Why it matters: Zack Eberwein, Chief Executive Officer at Stoko, noted the immense importance of the financial boost. "The K1 is uniquely positioned for this type of treatment, offering athletes and practitioners the ability to adjust support for any level of instability or activity as they return to sport after an injury. Local investors, such as Genome BC, have been and will continue to be critical in enabling companies like ours to commercialize game-changing technologies and expand market share."

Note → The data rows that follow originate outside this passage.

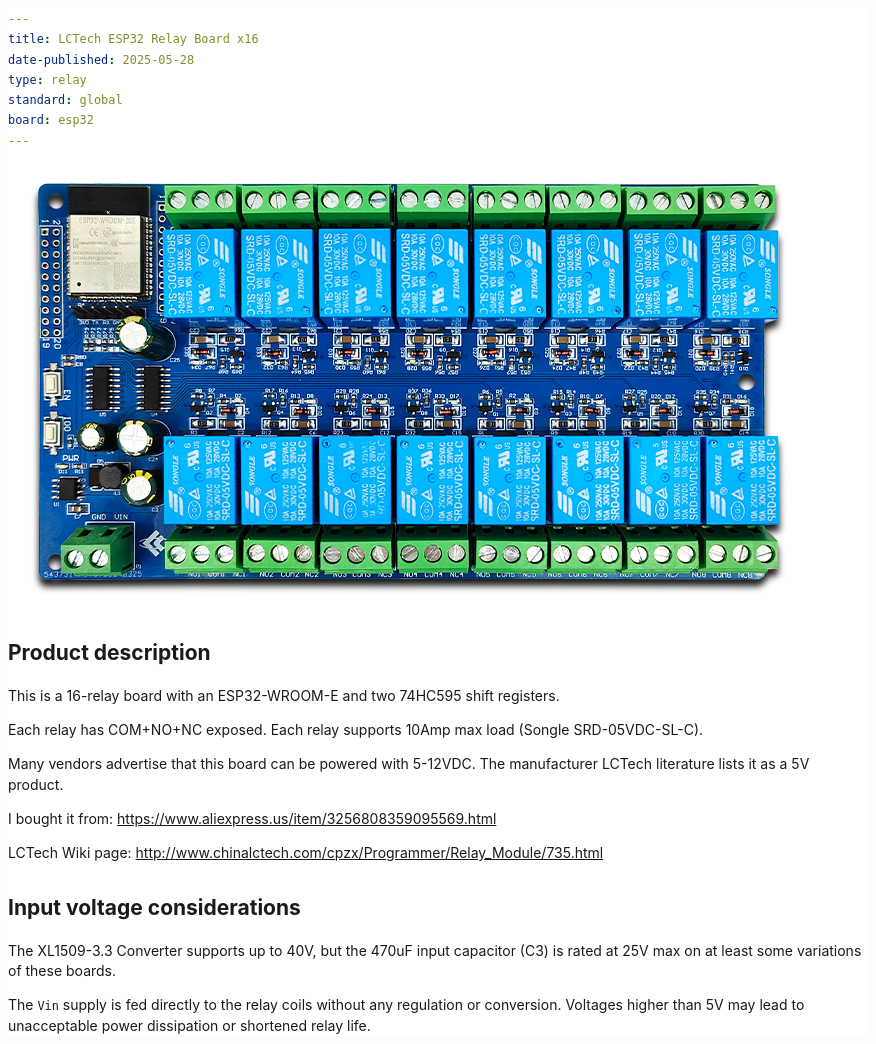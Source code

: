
 ```yaml
---
title: LCTech ESP32 Relay Board x16
date-published: 2025-05-28
type: relay
standard: global
board: esp32
---
```


![Product](product.jpg "Product Image")

## Product description

This is a 16-relay board with an ESP32-WROOM-E and two 74HC595 shift registers.

Each relay has COM+NO+NC exposed. Each relay supports 10Amp max load (Songle SRD-05VDC-SL-C).

Many vendors advertise that this board can be powered with 5-12VDC.
The manufacturer LCTech literature lists it as a 5V product.

I bought it from: https://www.aliexpress.us/item/3256808359095569.html

LCTech Wiki page: http://www.chinalctech.com/cpzx/Programmer/Relay_Module/735.html

## Input voltage considerations

The XL1509-3.3 Converter supports up to 40V, but the 470uF input capacitor
(C3) is rated at 25V max on at least some variations of these boards.

The `Vin` supply is fed directly to the relay coils without any regulation or
conversion.  Voltages higher than 5V may lead to unacceptable power dissipation
or shortened relay life.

Details: Genome BC funded Stoko via the not-for-profit’s Industry Innovation (I²) program. The I² Fund “provides commercialization support for companies developing innovative life science technologies that address biological challenges in key economic sectors in BC.” Specifically, Stoko’s manufacturing connects with the program’s aim to support innovations that better medicine or clinical practice.

The bigger picture: The majority of Stoko’s funding has come from local sources. You can find Genome BC near Olympic Village. A quick trip along False Creek and through Strathcona will take you to Stoko’s Venables Street HQ. Further, in a Vancouver Tech Journal Bulletin published May 10, we reported that Stoko had secured $6 million in seed funding. Funding sources included Vancouver-based firm Boardwalk Ventures and former C-suites from local athleisure juggernauts lululemon and Kit & Ace.  

The bottom line: This funding represents a shot in the arm (K1 wearing leg?) for Vancouver’s burgeoning wearables space.